------ Given entries
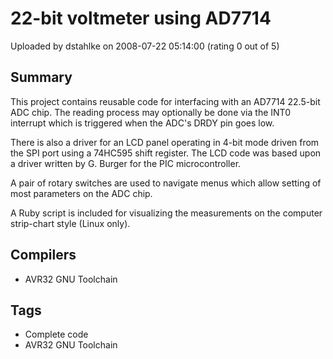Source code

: # 22-bit voltmeter using AD7714

Uploaded by dstahlke on 2008-07-22 05:14:00 (rating 0 out of 5)

## Summary

This project contains reusable code for interfacing with an AD7714 22.5-bit ADC chip. The reading process may optionally be done via the INT0 interrupt which is triggered when the ADC's DRDY pin goes low.


There is also a driver for an LCD panel operating in 4-bit mode driven from the SPI port using a 74HC595 shift register. The LCD code was based upon a driver written by G. Burger for the PIC microcontroller.


A pair of rotary switches are used to navigate menus which allow setting of most parameters on the ADC chip.


A Ruby script is included for visualizing the measurements on the computer strip-chart style (Linux only).

## Compilers

- AVR32 GNU Toolchain

## Tags

- Complete code
- AVR32 GNU Toolchain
------------
What you have to do:
Take the line containing "voltmeter using AD7714" and each line after it up to the last line of the listing, and print them exactly.

Response to this task:
: # 22-bit voltmeter using AD7714

Uploaded by dstahlke on 2008-07-22 05:14:00 (rating 0 out of 5)

## Summary

This project contains reusable code for interfacing with an AD7714 22.5-bit ADC chip. The reading process may optionally be done via the INT0 interrupt which is triggered when the ADC's DRDY pin goes low.


There is also a driver for an LCD panel operating in 4-bit mode driven from the SPI port using a 74HC595 shift register. The LCD code was based upon a driver written by G. Burger for the PIC microcontroller.


A pair of rotary switches are used to navigate menus which allow setting of most parameters on the ADC chip.


A Ruby script is included for visualizing the measurements on the computer strip-chart style (Linux only).

## Compilers

- AVR32 GNU Toolchain

## Tags

- Complete code
- AVR32 GNU Toolchain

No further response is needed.